Slackware64-current ChangeLog (2017-11-28)
Tue Nov 28 06:20:03 UTC 2017
Packages
Upgraded
- a/kernel-firmware-20171126git-noarch-1.txz
Remove /lib/firmware/iwlwifi-*-34.ucode until after the next kernel release. - n/samba-4.7.3-x86_64-1.txz
This is a security release in order to address the following defects:
CVE-2017-14746 (Use-after-free vulnerability.)
All versions of Samba from 4.0.0 onwards are vulnerable to a use after
free vulnerability, where a malicious SMB1 request can be used to
control the contents of heap memory via a deallocated heap pointer. It
is possible this may be used to compromise the SMB server.
CVE-2017-15275 (Server heap memory information leak.)
All versions of Samba from 3.6.0 onwards are vulnerable to a heap
memory information leak, where server allocated heap memory may be
returned to the client without being cleared.
For more information, see:
https://www.samba.org/samba/security/CVE-2017-14746.html
https://cve.mitre.org/cgi-bin/cvename.cgi?name=CVE-2017-14746
https://www.samba.org/samba/security/CVE-2017-15275.html
https://cve.mitre.org/cgi-bin/cvename.cgi?name=CVE-2017-15275
(* Security fix *) - x/libva-2.0.0-x86_64-1.txz
Shared library .so-version bump.
Rebuilt
- ap/hplip-3.17.11-x86_64-2.txz
Fixed a few Python scripts that did not have a proper python3 shebang.
Thanks to dugan. - kde/konsole-4.14.3-x86_64-3.txz
Fixed scrollUp behavior. Thanks to Andrzej Telszewski. - l/ffmpeg-3.4-x86_64-2.txz
Recompiled against libva.so.2.0.0. - n/cyrus-sasl-2.1.26-x86_64-3.txz
Use /dev/urandom rather than /dev/random to avoid entropy starvation.
Thanks to mr.spuratic. - n/dhcpcd-6.11.5-x86_64-2.txz
Use hostname_short in dhcpcd.conf.

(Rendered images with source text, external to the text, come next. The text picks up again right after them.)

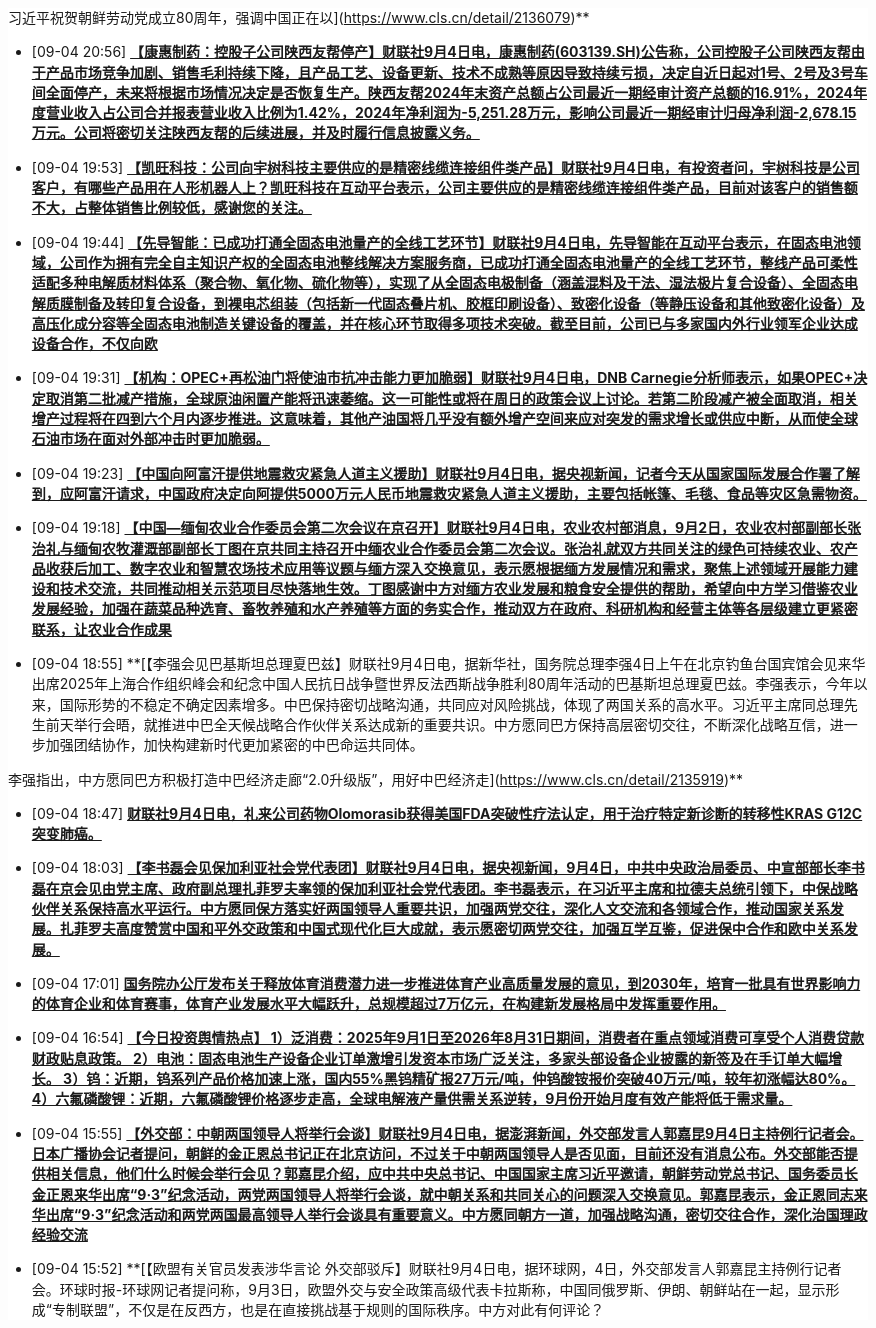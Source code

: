 习近平祝贺朝鲜劳动党成立80周年，强调中国正在以](https://www.cls.cn/detail/2136079)**

  - [09-04 20:56] **[【康惠制药：控股子公司陕西友帮停产】财联社9月4日电，康惠制药(603139.SH)公告称，公司控股子公司陕西友帮由于产品市场竞争加剧、销售毛利持续下降，且产品工艺、设备更新、技术不成熟等原因导致持续亏损，决定自近日起对1号、2号及3号车间全面停产，未来将根据市场情况决定是否恢复生产。陕西友帮2024年末资产总额占公司最近一期经审计资产总额的16.91%，2024年度营业收入占公司合并报表营业收入比例为1.42%，2024年净利润为-5,251.28万元，影响公司最近一期经审计归母净利润-2,678.15万元。公司将密切关注陕西友帮的后续进展，并及时履行信息披露义务。](https://www.cls.cn/detail/2136030)**

  - [09-04 19:53] **[【凯旺科技：公司向宇树科技主要供应的是精密线缆连接组件类产品】财联社9月4日电，有投资者问，宇树科技是公司客户，有哪些产品用在人形机器人上？凯旺科技在互动平台表示，公司主要供应的是精密线缆连接组件类产品，目前对该客户的销售额不大，占整体销售比例较低，感谢您的关注。](https://www.cls.cn/detail/2135968)**

  - [09-04 19:44] **[【先导智能：已成功打通全固态电池量产的全线工艺环节】财联社9月4日电，先导智能在互动平台表示，在固态电池领域，公司作为拥有完全自主知识产权的全固态电池整线解决方案服务商，已成功打通全固态电池量产的全线工艺环节，整线产品可柔性适配多种电解质材料体系（聚合物、氧化物、硫化物等），实现了从全固态电极制备（涵盖混料及干法、湿法极片复合设备）、全固态电解质膜制备及转印复合设备，到裸电芯组装（包括新一代固态叠片机、胶框印刷设备）、致密化设备（等静压设备和其他致密化设备）及高压化成分容等全固态电池制造关键设备的覆盖，并在核心环节取得多项技术突破。截至目前，公司已与多家国内外行业领军企业达成设备合作，不仅向欧](https://www.cls.cn/detail/2135960)**

  - [09-04 19:31] **[【机构：OPEC+再松油门将使油市抗冲击能力更加脆弱】财联社9月4日电，DNB Carnegie分析师表示，如果OPEC+决定取消第二批减产措施，全球原油闲置产能将迅速萎缩。这一可能性或将在周日的政策会议上讨论。若第二阶段减产被全面取消，相关增产过程将在四到六个月内逐步推进。这意味着，其他产油国将几乎没有额外增产空间来应对突发的需求增长或供应中断，从而使全球石油市场在面对外部冲击时更加脆弱。](https://www.cls.cn/detail/2135953)**

  - [09-04 19:23] **[【中国向阿富汗提供地震救灾紧急人道主义援助】财联社9月4日电，据央视新闻，记者今天从国家国际发展合作署了解到，应阿富汗请求，中国政府决定向阿提供5000万元人民币地震救灾紧急人道主义援助，主要包括帐篷、毛毯、食品等灾区急需物资。](https://www.cls.cn/detail/2135948)**

  - [09-04 19:18] **[【中国—缅甸农业合作委员会第二次会议在京召开】财联社9月4日电，农业农村部消息，9月2日，农业农村部副部长张治礼与缅甸农牧灌溉部副部长丁图在京共同主持召开中缅农业合作委员会第二次会议。张治礼就双方共同关注的绿色可持续农业、农产品收获后加工、数字农业和智慧农场技术应用等议题与缅方深入交换意见，表示愿根据缅方发展情况和需求，聚焦上述领域开展能力建设和技术交流，共同推动相关示范项目尽快落地生效。丁图感谢中方对缅方农业发展和粮食安全提供的帮助，希望向中方学习借鉴农业发展经验，加强在蔬菜品种选育、畜牧养殖和水产养殖等方面的务实合作，推动双方在政府、科研机构和经营主体等各层级建立更紧密联系，让农业合作成果](https://www.cls.cn/detail/2135945)**

  - [09-04 18:55] **[【李强会见巴基斯坦总理夏巴兹】财联社9月4日电，据新华社，国务院总理李强4日上午在北京钓鱼台国宾馆会见来华出席2025年上海合作组织峰会和纪念中国人民抗日战争暨世界反法西斯战争胜利80周年活动的巴基斯坦总理夏巴兹。李强表示，今年以来，国际形势的不稳定不确定因素增多。中巴保持密切战略沟通，共同应对风险挑战，体现了两国关系的高水平。习近平主席同总理先生前天举行会晤，就推进中巴全天候战略合作伙伴关系达成新的重要共识。中方愿同巴方保持高层密切交往，不断深化战略互信，进一步加强团结协作，加快构建新时代更加紧密的中巴命运共同体。

李强指出，中方愿同巴方积极打造中巴经济走廊“2.0升级版”，用好中巴经济走](https://www.cls.cn/detail/2135919)**

  - [09-04 18:47] **[财联社9月4日电，礼来公司药物Olomorasib获得美国FDA突破性疗法认定，用于治疗特定新诊断的转移性KRAS G12C突变肺癌。](https://www.cls.cn/detail/2135908)**

  - [09-04 18:03] **[【李书磊会见保加利亚社会党代表团】财联社9月4日电，据央视新闻，9月4日，中共中央政治局委员、中宣部部长李书磊在京会见由党主席、政府副总理扎菲罗夫率领的保加利亚社会党代表团。李书磊表示，在习近平主席和拉德夫总统引领下，中保战略伙伴关系保持高水平运行。中方愿同保方落实好两国领导人重要共识，加强两党交往，深化人文交流和各领域合作，推动国家关系发展。扎菲罗夫高度赞赏中国和平外交政策和中国式现代化巨大成就，表示愿密切两党交往，加强互学互鉴，促进保中合作和欧中关系发展。](https://www.cls.cn/detail/2135852)**

  - [09-04 17:01] **[国务院办公厅发布关于释放体育消费潜力进一步推进体育产业高质量发展的意见，到2030年，培育一批具有世界影响力的体育企业和体育赛事，体育产业发展水平大幅跃升，总规模超过7万亿元，在构建新发展格局中发挥重要作用。](https://www.cls.cn/detail/2135733)**

  - [09-04 16:54] **[【今日投资舆情热点】
1）泛消费：2025年9月1日至2026年8月31日期间，消费者在重点领域消费可享受个人消费贷款财政贴息政策。
2）电池：固态电池生产设备企业订单激增引发资本市场广泛关注，多家头部设备企业披露的新签及在手订单大幅增长。
3）钨：近期，钨系列产品价格加速上涨，国内55%黑钨精矿报27万元/吨，仲钨酸铵报价突破40万元/吨，较年初涨幅达80%。
4）六氟磷酸锂：近期，六氟磷酸锂价格逐步走高，全球电解液产量供需关系逆转，9月份开始月度有效产能将低于需求量。
](https://www.cls.cn/detail/2135717)**

  - [09-04 15:55] **[【外交部：中朝两国领导人将举行会谈】财联社9月4日电，据澎湃新闻，外交部发言人郭嘉昆9月4日主持例行记者会。日本广播协会记者提问，朝鲜的金正恩总书记正在北京访问，不过关于中朝两国领导人是否见面，目前还没有消息公布。外交部能否提供相关信息，他们什么时候会举行会见？郭嘉昆介绍，应中共中央总书记、中国国家主席习近平邀请，朝鲜劳动党总书记、国务委员长金正恩来华出席“9·3”纪念活动，两党两国领导人将举行会谈，就中朝关系和共同关心的问题深入交换意见。郭嘉昆表示，金正恩同志来华出席“9·3”纪念活动和两党两国最高领导人举行会谈具有重要意义。中方愿同朝方一道，加强战略沟通，密切交往合作，深化治国理政经验交流](https://www.cls.cn/detail/2135611)**

  - [09-04 15:52] **[【欧盟有关官员发表涉华言论 外交部驳斥】财联社9月4日电，据环球网，4日，外交部发言人郭嘉昆主持例行记者会。环球时报-环球网记者提问称，9月3日，欧盟外交与安全政策高级代表卡拉斯称，中国同俄罗斯、伊朗、朝鲜站在一起，显示形成“专制联盟”，不仅是在反西方，也是在直接挑战基于规则的国际秩序。中方对此有何评论？
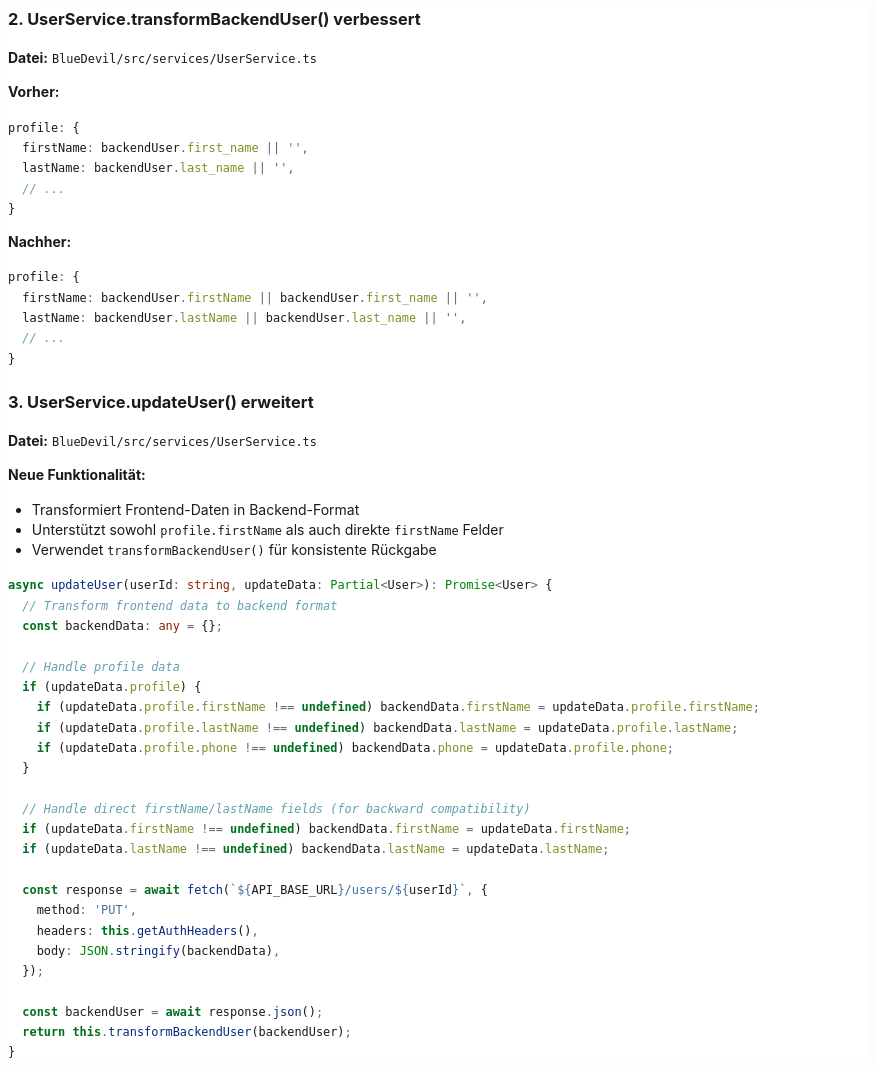 ### **2. UserService.transformBackendUser() verbessert**
**Datei:** `BlueDevil/src/services/UserService.ts`

**Vorher:**
```typescript
profile: {
  firstName: backendUser.first_name || '',
  lastName: backendUser.last_name || '',
  // ...
}
```

**Nachher:**
```typescript
profile: {
  firstName: backendUser.firstName || backendUser.first_name || '',
  lastName: backendUser.lastName || backendUser.last_name || '',
  // ...
}
```

### **3. UserService.updateUser() erweitert**
**Datei:** `BlueDevil/src/services/UserService.ts`

**Neue Funktionalität:**
- Transformiert Frontend-Daten in Backend-Format
- Unterstützt sowohl `profile.firstName` als auch direkte `firstName` Felder
- Verwendet `transformBackendUser()` für konsistente Rückgabe

```typescript
async updateUser(userId: string, updateData: Partial<User>): Promise<User> {
  // Transform frontend data to backend format
  const backendData: any = {};
  
  // Handle profile data
  if (updateData.profile) {
    if (updateData.profile.firstName !== undefined) backendData.firstName = updateData.profile.firstName;
    if (updateData.profile.lastName !== undefined) backendData.lastName = updateData.profile.lastName;
    if (updateData.profile.phone !== undefined) backendData.phone = updateData.profile.phone;
  }
  
  // Handle direct firstName/lastName fields (for backward compatibility)
  if (updateData.firstName !== undefined) backendData.firstName = updateData.firstName;
  if (updateData.lastName !== undefined) backendData.lastName = updateData.lastName;
  
  const response = await fetch(`${API_BASE_URL}/users/${userId}`, {
    method: 'PUT',
    headers: this.getAuthHeaders(),
    body: JSON.stringify(backendData),
  });

  const backendUser = await response.json();
  return this.transformBackendUser(backendUser);
}
```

Thanks to KewlCat. - n/network-scripts-15.0-noarch-4.txz
Script cleanups from Jakub Jankowski:
netconfig: Add comment to netconfig-generated rc.inet1.conf
rc.inet1: Check for iface in /sys/class/net, not /proc/net/dev
rc.inet1: Remove unnecessary unset num
rc.inet1: Factor DEBUG_ETH_UP logging to a separate function
rc.inet1: Use ${array[*]} not ${array[@]} to produce a string
rc.inet1: Avoid de-/configuring ifaces with indexes >=MAXNICS
rc.inet1: Avoid code duplication by combining case/esac
rc.inet1: Add missing 'dev' keyword
rc.inet1: Remove unnecessary $(echo)
rc.inet1*: Simplify virtif_* code, add note to example config
rc.inet1: Test for loopback being “state UNKNOWN” too.
rc.inet1: Use simple test (-n/-z) for non-empty/empty
rc.inet1: Replace [ test1 -a test2 ] with [ test1 ] && [ test2 ] - xap/xine-lib-1.2.8-x86_64-4.txz
Recompiled against libva.so.2.0.0.
Added
- x/intel-vaapi-driver-2.0.0-x86_64-1.txz
This is the replacement for libva-intel-driver (renamed upstream).